BEGIN
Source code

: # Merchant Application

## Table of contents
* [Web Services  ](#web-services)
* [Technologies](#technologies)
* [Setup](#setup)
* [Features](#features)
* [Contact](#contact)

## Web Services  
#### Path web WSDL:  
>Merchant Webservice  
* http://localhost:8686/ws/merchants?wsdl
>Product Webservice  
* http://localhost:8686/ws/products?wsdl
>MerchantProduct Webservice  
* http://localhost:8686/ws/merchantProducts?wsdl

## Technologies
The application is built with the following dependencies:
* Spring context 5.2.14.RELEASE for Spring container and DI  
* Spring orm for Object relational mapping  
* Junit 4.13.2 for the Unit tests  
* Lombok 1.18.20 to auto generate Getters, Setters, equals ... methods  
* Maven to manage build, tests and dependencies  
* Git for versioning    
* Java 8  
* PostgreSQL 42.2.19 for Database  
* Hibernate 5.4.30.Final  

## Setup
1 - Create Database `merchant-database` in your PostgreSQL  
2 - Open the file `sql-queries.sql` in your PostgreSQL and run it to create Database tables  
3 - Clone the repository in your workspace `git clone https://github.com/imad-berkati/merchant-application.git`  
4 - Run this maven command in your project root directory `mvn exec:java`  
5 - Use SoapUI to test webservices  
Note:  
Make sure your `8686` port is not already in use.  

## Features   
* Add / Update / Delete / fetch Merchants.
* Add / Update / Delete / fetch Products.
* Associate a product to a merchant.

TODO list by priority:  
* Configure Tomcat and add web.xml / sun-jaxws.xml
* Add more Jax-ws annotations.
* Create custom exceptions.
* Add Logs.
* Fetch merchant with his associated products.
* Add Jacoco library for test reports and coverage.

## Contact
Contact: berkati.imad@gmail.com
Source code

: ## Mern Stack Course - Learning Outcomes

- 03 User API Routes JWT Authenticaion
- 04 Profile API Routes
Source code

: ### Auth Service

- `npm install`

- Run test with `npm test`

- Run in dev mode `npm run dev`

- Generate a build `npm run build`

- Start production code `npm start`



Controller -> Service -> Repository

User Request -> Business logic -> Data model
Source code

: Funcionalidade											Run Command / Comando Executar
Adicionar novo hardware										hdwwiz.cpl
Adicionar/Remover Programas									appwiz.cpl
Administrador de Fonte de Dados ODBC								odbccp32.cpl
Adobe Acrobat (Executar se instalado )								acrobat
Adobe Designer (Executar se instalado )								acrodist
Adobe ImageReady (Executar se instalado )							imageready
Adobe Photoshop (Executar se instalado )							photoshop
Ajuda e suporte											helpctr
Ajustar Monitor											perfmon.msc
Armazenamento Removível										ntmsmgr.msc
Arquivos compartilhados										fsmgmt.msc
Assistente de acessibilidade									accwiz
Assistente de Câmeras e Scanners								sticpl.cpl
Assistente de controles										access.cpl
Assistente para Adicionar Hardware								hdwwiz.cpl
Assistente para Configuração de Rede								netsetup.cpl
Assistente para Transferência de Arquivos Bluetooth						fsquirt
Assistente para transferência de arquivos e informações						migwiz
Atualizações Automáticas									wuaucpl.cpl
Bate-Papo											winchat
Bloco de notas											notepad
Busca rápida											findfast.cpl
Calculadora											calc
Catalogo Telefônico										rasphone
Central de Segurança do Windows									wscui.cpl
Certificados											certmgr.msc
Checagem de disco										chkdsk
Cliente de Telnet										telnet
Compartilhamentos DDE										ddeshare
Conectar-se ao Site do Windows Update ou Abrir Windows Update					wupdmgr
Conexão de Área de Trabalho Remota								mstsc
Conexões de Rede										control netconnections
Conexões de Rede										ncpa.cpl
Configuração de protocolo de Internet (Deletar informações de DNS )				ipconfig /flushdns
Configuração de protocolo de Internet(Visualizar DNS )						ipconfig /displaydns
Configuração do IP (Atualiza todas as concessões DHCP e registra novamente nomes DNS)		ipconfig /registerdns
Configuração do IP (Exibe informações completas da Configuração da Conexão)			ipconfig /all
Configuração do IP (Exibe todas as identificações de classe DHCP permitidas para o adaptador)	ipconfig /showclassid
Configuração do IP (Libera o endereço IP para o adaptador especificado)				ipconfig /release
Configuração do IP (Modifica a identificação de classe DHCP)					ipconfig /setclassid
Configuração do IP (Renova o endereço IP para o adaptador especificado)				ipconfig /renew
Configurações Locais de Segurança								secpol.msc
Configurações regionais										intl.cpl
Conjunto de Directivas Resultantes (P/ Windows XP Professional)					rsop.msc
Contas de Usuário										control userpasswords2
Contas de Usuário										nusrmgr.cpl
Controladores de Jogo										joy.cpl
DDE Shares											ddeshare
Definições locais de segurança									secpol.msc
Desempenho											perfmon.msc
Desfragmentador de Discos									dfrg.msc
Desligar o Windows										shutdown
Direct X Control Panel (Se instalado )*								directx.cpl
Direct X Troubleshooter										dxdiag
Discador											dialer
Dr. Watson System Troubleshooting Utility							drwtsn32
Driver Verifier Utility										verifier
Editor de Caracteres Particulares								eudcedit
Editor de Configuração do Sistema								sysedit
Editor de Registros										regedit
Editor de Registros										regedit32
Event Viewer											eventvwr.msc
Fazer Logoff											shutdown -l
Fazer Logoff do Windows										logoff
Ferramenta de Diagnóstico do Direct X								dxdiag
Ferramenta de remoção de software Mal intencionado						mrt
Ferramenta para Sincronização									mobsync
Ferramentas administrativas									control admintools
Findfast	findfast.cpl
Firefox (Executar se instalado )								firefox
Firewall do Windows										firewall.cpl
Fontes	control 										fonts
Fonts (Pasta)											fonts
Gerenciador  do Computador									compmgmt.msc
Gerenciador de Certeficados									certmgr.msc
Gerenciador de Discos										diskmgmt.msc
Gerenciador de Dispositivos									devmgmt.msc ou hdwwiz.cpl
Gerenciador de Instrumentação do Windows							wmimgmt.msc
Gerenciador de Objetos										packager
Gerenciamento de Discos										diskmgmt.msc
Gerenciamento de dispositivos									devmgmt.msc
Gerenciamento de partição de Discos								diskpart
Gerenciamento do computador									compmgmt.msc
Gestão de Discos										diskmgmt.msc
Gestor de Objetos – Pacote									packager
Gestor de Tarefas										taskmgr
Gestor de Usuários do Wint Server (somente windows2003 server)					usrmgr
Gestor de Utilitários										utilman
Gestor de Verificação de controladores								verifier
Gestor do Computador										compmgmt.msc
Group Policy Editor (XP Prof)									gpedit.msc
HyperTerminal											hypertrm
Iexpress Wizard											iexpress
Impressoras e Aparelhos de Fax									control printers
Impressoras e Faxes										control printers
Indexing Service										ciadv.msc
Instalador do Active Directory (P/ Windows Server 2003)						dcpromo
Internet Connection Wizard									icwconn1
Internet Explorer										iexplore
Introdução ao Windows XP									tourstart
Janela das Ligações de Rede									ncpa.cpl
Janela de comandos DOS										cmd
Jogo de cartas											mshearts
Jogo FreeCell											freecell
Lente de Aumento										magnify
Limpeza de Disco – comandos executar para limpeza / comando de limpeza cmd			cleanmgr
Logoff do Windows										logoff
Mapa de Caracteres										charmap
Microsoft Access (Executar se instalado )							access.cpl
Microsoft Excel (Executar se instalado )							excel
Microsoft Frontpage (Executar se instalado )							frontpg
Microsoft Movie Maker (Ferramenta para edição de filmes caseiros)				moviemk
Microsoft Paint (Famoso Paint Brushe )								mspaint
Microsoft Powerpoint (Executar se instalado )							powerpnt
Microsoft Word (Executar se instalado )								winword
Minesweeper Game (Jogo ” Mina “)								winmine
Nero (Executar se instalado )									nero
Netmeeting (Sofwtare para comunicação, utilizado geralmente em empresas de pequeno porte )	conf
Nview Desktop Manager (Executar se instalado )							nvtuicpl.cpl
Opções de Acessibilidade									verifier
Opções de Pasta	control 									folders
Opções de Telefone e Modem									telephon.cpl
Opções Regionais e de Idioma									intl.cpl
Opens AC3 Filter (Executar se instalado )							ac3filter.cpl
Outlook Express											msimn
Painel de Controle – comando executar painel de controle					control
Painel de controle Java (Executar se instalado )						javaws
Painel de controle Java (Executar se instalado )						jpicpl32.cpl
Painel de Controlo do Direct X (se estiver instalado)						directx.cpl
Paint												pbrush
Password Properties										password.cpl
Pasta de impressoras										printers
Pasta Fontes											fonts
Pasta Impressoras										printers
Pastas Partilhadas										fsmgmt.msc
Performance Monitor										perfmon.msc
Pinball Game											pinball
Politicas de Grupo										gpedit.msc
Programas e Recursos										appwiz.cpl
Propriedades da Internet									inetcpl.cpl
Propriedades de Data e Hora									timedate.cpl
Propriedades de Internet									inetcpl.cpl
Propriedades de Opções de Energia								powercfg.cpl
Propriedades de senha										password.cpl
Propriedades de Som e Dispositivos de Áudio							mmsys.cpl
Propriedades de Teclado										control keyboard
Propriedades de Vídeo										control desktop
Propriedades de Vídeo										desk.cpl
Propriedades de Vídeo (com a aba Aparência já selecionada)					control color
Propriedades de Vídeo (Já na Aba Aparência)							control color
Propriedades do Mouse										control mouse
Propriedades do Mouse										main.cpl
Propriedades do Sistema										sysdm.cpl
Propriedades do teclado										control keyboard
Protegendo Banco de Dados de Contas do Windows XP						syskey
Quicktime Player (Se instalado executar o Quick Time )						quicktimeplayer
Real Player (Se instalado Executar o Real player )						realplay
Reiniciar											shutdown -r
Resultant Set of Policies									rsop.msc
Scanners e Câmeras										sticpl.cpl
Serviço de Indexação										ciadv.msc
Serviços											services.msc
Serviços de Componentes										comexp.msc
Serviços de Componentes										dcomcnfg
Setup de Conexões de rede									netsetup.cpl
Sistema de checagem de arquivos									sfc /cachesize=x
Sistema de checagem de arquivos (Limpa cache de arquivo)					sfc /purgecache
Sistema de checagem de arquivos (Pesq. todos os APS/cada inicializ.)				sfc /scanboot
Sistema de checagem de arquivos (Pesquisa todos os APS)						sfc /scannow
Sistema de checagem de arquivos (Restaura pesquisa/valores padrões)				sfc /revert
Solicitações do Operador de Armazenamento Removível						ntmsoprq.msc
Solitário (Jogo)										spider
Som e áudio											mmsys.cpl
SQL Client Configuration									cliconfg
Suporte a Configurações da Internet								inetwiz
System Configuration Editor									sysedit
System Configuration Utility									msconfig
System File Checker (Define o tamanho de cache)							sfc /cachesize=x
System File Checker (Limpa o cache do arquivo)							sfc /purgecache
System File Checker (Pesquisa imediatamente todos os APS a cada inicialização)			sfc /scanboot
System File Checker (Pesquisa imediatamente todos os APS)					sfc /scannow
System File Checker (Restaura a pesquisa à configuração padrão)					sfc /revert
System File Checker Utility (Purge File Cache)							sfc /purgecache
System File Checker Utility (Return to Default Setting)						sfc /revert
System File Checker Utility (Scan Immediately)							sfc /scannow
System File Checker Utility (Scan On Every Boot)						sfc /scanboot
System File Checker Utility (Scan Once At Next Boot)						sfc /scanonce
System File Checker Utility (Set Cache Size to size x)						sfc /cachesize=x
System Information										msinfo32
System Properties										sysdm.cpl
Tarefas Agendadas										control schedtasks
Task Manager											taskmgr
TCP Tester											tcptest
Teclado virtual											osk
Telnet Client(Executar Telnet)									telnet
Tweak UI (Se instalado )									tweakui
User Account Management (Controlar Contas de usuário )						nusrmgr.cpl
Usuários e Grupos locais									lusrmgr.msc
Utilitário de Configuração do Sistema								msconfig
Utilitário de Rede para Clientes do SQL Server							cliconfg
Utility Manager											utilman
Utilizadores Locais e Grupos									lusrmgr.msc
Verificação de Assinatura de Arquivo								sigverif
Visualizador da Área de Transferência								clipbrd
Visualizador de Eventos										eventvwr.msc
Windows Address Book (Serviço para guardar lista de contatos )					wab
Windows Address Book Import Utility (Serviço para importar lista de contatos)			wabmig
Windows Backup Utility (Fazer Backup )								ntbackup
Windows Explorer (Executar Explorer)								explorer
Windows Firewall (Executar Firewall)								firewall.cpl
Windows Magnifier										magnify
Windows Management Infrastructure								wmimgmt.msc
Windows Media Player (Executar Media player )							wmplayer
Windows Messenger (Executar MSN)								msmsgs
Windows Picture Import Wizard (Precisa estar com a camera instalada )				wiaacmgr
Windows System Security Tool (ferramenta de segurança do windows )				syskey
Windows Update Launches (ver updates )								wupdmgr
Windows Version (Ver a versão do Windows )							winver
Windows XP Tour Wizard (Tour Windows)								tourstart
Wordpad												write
END
What to work on –
Every line that holds the word "Câmeras" should be copied from the records above.

Answer area –
Assistente de Câmeras e Scanners								sticpl.cpl
Scanners e Câmeras										sticpl.cpl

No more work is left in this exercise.